Updated April 17, 2017

Building a slot car chassis can be as simple or as complicated as you wish. Much of the process involves choosing the right materials to use and accepting the challenge of building something with your bare hands. Slot cars come in many different classes, and each one has its own rules and regulations regarding car sizes. Most hobby shops or slot car venues offer chassis kits, but creating your own chassis gives you more control over the individual components of the car.

Cut a rectangular piece of 1/16-inch-wide metal sheeting with a cutting tool or hacksaw. Follow league specifications for length and width. This will be the chassis base; the axle tubes, motor and track guide attach to this piece. When calculating the width of the piece, make sure to account for the width of the wheels and spacing as required by the league.

Place the slot-car body on the chassis base. Use a black marker to mark off the centre of the front and rear wheels. Make four marks: two on each side of the chassis base.

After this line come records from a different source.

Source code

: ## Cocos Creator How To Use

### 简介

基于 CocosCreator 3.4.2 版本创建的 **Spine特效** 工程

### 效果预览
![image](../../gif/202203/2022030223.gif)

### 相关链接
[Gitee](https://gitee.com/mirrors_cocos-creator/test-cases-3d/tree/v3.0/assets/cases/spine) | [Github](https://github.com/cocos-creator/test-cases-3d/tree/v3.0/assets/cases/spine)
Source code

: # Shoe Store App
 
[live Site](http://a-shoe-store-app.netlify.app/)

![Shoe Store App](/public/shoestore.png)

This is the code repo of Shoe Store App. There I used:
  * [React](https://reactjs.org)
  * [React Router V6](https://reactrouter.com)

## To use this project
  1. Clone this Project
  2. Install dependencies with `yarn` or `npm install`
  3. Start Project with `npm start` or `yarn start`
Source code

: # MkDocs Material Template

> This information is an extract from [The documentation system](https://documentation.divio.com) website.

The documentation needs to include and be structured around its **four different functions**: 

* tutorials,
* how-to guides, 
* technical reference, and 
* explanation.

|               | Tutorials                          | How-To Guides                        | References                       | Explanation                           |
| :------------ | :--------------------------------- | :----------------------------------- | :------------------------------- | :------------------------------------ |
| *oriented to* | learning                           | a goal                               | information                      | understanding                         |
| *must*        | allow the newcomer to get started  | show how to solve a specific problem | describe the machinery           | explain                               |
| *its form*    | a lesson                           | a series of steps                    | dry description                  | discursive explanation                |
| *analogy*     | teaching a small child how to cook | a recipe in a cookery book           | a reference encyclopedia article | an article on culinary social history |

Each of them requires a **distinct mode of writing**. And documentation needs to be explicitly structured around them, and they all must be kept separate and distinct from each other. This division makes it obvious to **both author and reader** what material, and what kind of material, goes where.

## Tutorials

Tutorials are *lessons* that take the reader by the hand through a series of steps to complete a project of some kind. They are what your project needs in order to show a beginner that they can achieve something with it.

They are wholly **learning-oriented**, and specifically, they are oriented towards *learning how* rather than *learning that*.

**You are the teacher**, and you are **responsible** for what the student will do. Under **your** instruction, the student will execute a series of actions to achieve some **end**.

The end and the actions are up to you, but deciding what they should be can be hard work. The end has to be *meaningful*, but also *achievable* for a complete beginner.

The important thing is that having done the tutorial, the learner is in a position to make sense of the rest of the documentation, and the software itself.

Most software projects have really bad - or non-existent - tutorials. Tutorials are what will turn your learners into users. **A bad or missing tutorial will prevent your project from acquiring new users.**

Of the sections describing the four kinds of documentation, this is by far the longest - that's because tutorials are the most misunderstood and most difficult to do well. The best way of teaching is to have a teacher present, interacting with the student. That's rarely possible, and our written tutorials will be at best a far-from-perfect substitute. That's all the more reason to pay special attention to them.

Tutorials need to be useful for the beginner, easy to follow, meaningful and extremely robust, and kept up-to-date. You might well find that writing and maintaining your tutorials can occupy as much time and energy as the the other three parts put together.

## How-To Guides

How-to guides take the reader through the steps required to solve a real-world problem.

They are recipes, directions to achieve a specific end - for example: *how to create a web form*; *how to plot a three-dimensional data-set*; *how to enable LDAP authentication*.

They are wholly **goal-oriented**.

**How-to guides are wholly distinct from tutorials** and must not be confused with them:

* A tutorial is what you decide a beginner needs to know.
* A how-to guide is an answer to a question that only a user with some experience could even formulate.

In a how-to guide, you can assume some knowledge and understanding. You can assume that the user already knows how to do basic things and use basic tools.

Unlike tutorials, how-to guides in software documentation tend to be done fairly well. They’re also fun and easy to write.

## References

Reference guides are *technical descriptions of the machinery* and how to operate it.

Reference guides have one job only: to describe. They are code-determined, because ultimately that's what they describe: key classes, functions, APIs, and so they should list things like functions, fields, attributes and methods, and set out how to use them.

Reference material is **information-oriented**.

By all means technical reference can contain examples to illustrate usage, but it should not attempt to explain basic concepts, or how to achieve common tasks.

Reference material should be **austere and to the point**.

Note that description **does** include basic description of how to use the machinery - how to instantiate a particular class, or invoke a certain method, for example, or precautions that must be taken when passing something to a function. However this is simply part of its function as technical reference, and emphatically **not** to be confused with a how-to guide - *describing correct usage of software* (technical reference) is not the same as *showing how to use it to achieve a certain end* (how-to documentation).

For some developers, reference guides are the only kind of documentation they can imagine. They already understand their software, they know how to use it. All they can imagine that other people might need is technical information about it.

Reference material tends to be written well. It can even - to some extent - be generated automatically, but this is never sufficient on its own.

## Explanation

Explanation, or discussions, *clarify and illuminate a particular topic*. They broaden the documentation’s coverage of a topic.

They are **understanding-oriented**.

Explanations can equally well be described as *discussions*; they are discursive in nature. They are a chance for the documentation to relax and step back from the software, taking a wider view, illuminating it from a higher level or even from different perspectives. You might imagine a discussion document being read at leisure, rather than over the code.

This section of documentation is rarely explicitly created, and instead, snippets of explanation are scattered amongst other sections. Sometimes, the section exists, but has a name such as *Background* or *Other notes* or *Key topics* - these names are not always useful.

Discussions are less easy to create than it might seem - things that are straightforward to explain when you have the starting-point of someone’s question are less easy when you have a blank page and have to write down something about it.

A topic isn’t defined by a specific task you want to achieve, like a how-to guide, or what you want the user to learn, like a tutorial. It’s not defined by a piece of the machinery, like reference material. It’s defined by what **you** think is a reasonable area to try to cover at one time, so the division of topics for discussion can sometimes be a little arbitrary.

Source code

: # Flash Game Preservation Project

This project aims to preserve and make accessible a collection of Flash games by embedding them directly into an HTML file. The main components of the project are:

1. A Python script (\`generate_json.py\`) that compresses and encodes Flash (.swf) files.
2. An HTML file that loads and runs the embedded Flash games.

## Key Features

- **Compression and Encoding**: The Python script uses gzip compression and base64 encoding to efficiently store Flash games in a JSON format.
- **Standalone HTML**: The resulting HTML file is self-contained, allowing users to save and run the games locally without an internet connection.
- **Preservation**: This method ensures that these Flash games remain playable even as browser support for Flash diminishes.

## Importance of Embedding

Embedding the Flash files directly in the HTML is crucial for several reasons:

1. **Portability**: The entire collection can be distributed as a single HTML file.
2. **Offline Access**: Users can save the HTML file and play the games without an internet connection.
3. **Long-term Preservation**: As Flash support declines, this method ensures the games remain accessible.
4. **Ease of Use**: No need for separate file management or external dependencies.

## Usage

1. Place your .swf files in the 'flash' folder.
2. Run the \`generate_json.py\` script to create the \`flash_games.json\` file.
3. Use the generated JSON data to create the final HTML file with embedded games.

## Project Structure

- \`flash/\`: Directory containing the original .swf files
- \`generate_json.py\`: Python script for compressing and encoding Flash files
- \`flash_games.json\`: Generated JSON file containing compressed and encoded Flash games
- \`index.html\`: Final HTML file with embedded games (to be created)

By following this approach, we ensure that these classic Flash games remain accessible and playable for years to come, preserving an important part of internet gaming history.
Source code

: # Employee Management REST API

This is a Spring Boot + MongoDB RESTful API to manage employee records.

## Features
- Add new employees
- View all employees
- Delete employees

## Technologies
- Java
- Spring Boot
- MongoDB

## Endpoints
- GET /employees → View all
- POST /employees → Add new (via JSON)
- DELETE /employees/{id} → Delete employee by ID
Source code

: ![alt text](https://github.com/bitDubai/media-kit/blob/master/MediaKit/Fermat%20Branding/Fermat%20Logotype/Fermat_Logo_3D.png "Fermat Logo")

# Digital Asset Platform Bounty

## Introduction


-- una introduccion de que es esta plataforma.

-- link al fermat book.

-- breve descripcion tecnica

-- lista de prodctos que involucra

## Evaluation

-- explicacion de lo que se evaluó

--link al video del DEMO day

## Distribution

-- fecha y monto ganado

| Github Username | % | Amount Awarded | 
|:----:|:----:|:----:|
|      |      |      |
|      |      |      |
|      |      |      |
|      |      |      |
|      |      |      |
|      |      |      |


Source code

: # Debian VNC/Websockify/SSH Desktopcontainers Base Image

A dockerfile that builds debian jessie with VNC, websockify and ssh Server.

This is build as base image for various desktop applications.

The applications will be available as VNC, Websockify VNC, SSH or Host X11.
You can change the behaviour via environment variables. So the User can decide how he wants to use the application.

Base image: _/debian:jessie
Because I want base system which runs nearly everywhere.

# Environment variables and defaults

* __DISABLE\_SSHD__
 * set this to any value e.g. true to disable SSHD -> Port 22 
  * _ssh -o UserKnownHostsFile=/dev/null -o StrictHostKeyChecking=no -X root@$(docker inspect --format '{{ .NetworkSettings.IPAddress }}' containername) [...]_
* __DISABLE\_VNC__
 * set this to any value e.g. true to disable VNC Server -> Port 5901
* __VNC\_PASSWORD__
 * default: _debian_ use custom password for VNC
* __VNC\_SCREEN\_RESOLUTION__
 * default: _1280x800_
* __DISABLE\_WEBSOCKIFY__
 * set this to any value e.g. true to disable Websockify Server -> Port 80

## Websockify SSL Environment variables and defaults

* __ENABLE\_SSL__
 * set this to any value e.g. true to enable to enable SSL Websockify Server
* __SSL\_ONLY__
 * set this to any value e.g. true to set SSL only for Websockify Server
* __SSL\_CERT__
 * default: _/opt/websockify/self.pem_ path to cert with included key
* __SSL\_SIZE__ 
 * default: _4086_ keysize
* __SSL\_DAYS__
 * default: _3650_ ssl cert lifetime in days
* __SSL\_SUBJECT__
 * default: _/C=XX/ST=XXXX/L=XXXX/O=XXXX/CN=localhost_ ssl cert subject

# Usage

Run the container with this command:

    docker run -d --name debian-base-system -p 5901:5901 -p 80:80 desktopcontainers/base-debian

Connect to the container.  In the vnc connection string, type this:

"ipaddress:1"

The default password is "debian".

Cut out a one by one inch area from the chassis base. Place the area so the rear axle will span the centre of the cut out. This cut out will be where the motor gear attaches to the rear-end gear.

Cut four one-inch-long pieces of 3/32-inch diameter metal piping. Line up each of the pieces with the marks you made from the wheels; these tubes will be the axle pipes.

Adjust each axle pipe to stick out a quarter inch on each side of the base, two pipes on each side of the plate. Make sure the axles go from one pipe to the other, width wise, across the chassis base. Use a square to ensure the axles are straight and parallel to each other. Once the tubes are straight across from one and other, attach them to the chassis base with a soldering iron.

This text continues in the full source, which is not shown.